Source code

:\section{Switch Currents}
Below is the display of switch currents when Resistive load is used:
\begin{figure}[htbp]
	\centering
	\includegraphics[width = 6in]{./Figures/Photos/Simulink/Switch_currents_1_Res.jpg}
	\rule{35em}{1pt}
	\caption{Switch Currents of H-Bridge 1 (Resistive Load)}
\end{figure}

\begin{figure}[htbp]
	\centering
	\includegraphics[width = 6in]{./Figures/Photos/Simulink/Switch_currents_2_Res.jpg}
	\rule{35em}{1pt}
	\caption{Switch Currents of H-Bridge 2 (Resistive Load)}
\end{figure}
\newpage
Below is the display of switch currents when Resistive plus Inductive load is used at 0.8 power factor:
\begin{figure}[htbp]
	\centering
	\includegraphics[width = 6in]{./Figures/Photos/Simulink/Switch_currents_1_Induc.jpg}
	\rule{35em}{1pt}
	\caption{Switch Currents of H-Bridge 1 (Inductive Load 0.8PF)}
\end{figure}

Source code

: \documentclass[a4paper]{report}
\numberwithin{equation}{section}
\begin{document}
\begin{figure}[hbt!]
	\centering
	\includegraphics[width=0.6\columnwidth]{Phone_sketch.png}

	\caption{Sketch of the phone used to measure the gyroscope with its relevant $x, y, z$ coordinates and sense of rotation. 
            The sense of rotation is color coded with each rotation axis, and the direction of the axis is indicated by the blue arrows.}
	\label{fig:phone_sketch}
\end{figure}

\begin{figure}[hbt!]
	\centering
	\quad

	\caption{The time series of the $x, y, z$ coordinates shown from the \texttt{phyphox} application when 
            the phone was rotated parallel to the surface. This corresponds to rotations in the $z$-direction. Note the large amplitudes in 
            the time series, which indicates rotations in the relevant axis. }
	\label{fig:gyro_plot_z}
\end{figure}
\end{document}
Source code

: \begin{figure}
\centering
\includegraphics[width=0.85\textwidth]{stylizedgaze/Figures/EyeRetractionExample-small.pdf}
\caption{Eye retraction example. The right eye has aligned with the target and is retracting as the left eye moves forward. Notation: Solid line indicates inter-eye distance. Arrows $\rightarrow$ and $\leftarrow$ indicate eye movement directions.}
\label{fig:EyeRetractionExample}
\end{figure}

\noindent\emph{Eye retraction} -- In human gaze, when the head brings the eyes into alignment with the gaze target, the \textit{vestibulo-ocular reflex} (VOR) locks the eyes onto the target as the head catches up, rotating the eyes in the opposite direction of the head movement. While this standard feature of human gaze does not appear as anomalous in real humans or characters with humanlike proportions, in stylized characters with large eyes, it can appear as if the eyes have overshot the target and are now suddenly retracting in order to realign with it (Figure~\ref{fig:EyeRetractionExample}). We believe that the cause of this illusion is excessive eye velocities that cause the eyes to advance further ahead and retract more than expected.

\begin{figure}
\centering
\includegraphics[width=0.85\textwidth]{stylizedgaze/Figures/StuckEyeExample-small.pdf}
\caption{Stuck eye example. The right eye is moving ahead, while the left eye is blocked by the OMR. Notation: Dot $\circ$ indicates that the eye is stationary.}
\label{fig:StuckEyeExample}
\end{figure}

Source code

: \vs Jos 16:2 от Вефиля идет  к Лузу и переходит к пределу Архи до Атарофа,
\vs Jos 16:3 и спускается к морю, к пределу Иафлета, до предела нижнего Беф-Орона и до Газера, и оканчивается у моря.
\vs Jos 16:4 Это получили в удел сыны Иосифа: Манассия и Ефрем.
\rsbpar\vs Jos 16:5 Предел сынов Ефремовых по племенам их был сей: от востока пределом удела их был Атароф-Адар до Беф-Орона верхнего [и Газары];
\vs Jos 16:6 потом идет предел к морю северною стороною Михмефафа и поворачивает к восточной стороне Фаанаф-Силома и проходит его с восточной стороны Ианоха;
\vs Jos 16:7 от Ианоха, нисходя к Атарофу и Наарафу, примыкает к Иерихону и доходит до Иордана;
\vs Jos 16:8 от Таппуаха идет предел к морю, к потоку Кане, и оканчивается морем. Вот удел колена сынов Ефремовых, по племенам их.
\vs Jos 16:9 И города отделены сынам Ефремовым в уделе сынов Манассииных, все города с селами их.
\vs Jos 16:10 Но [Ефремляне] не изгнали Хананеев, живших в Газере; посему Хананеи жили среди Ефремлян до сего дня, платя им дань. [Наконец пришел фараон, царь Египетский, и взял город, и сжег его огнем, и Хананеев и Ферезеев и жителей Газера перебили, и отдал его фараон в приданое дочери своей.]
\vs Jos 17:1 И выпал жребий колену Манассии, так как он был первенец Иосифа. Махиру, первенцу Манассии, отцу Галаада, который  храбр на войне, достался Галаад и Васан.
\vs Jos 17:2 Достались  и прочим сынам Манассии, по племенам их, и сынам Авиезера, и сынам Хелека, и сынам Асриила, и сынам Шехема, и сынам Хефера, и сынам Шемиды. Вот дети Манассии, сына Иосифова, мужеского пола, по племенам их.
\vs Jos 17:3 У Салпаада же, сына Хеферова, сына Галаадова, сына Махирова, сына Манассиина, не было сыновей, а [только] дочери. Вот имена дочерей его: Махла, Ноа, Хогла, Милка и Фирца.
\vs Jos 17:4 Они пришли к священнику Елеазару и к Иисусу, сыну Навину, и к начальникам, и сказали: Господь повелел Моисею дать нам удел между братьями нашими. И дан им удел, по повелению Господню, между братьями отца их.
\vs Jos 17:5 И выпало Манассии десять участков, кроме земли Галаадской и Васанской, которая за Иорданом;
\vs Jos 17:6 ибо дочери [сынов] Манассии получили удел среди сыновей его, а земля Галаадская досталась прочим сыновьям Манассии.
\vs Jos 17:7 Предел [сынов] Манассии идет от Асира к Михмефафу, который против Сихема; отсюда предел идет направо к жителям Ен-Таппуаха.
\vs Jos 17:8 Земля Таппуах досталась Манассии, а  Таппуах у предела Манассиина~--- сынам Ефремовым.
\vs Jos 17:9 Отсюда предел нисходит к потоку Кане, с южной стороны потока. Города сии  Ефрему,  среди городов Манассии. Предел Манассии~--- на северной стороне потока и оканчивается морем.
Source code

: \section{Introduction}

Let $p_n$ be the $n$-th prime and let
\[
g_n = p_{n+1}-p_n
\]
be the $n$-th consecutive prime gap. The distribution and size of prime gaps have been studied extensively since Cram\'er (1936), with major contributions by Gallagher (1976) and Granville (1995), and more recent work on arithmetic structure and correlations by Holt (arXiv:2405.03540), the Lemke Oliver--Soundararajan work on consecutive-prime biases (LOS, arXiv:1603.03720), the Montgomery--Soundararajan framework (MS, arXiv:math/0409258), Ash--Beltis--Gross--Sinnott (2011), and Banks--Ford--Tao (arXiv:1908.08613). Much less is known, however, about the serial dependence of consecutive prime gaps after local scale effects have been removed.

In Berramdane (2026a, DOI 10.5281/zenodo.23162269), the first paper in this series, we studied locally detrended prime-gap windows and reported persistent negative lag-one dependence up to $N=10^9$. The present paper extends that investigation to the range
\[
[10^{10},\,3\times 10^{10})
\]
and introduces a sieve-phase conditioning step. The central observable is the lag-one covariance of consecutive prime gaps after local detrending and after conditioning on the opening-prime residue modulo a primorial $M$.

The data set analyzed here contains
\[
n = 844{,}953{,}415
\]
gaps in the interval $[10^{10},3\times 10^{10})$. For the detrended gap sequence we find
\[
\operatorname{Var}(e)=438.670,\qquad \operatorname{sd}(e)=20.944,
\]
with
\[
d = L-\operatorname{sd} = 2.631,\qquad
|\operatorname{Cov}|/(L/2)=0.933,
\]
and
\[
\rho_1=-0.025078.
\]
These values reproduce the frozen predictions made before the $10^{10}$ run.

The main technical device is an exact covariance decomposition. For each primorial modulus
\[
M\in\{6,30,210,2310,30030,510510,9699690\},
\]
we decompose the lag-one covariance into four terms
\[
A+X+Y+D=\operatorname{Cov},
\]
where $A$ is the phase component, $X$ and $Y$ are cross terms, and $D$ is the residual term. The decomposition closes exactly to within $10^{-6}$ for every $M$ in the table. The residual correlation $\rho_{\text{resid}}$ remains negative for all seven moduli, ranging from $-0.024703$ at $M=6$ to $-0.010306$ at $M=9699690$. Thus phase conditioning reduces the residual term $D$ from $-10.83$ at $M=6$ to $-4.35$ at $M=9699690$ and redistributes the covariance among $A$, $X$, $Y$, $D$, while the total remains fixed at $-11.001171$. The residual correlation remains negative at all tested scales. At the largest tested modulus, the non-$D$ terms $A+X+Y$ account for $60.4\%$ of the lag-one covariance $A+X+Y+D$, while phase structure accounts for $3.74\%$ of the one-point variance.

**EXERCISE DETAILS**
Determine the number of lines in the entries above where the string "width" appears. Answer with the number alone.

**EXERCISE OUTPUT**
6